EXERCISE REQUIREMENTS:
Transcribe the listing underneath, keeping each word exact and omitting the images.

[MATERIAL SUPPLIED — start]

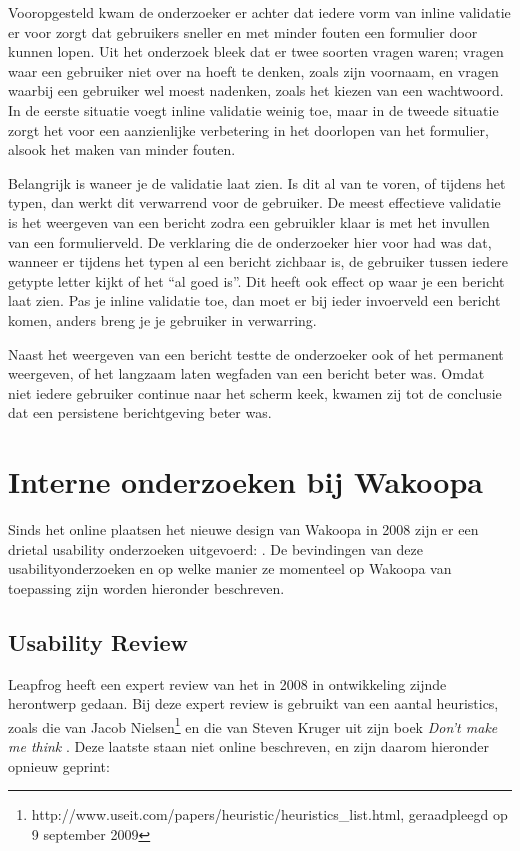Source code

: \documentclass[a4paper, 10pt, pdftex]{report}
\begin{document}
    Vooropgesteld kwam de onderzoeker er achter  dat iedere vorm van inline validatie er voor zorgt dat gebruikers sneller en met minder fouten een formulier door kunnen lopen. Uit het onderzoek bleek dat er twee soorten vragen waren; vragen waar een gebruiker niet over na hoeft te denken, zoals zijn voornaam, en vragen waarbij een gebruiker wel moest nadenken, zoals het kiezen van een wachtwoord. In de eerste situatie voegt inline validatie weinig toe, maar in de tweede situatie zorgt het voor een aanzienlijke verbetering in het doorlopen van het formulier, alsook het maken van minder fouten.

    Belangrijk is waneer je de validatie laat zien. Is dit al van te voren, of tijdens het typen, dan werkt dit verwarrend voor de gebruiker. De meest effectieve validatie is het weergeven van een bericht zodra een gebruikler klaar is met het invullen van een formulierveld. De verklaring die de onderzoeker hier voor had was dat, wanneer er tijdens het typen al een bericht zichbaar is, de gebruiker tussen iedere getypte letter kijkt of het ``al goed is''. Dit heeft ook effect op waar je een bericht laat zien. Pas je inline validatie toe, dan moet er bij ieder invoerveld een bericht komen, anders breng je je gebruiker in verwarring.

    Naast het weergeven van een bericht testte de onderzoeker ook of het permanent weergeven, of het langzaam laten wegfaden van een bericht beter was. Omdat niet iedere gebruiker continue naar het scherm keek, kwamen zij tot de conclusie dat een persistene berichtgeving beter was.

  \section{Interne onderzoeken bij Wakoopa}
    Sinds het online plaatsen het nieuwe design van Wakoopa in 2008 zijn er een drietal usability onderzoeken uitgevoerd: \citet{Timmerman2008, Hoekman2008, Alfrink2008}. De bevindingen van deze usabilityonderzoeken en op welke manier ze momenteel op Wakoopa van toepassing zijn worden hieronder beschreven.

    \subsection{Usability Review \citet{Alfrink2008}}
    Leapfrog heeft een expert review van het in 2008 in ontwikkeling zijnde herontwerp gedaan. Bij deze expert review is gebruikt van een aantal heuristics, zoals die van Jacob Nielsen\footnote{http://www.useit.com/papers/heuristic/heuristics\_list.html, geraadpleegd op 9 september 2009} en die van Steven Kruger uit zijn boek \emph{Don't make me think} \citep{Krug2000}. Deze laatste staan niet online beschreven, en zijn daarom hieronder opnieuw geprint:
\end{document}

[MATERIAL SUPPLIED — finish]

YOUR SOLUTION:
Source code

: \documentclass[a4paper, 10pt, pdftex]{report}
\begin{document}
    Vooropgesteld kwam de onderzoeker er achter  dat iedere vorm van inline validatie er voor zorgt dat gebruikers sneller en met minder fouten een formulier door kunnen lopen. Uit het onderzoek bleek dat er twee soorten vragen waren; vragen waar een gebruiker niet over na hoeft te denken, zoals zijn voornaam, en vragen waarbij een gebruiker wel moest nadenken, zoals het kiezen van een wachtwoord. In de eerste situatie voegt inline validatie weinig toe, maar in de tweede situatie zorgt het voor een aanzienlijke verbetering in het doorlopen van het formulier, alsook het maken van minder fouten.

    Belangrijk is waneer je de validatie laat zien. Is dit al van te voren, of tijdens het typen, dan werkt dit verwarrend voor de gebruiker. De meest effectieve validatie is het weergeven van een bericht zodra een gebruikler klaar is met het invullen van een formulierveld. De verklaring die de onderzoeker hier voor had was dat, wanneer er tijdens het typen al een bericht zichbaar is, de gebruiker tussen iedere getypte letter kijkt of het ``al goed is''. Dit heeft ook effect op waar je een bericht laat zien. Pas je inline validatie toe, dan moet er bij ieder invoerveld een bericht komen, anders breng je je gebruiker in verwarring.

    Naast het weergeven van een bericht testte de onderzoeker ook of het permanent weergeven, of het langzaam laten wegfaden van een bericht beter was. Omdat niet iedere gebruiker continue naar het scherm keek, kwamen zij tot de conclusie dat een persistene berichtgeving beter was.

  \section{Interne onderzoeken bij Wakoopa}
    Sinds het online plaatsen het nieuwe design van Wakoopa in 2008 zijn er een drietal usability onderzoeken uitgevoerd: \citet{Timmerman2008, Hoekman2008, Alfrink2008}. De bevindingen van deze usabilityonderzoeken en op welke manier ze momenteel op Wakoopa van toepassing zijn worden hieronder beschreven.

    \subsection{Usability Review \citet{Alfrink2008}}
    Leapfrog heeft een expert review van het in 2008 in ontwikkeling zijnde herontwerp gedaan. Bij deze expert review is gebruikt van een aantal heuristics, zoals die van Jacob Nielsen\footnote{http://www.useit.com/papers/heuristic/heuristics\_list.html, geraadpleegd op 9 september 2009} en die van Steven Kruger uit zijn boek \emph{Don't make me think} \citep{Krug2000}. Deze laatste staan niet online beschreven, en zijn daarom hieronder opnieuw geprint:
\end{document}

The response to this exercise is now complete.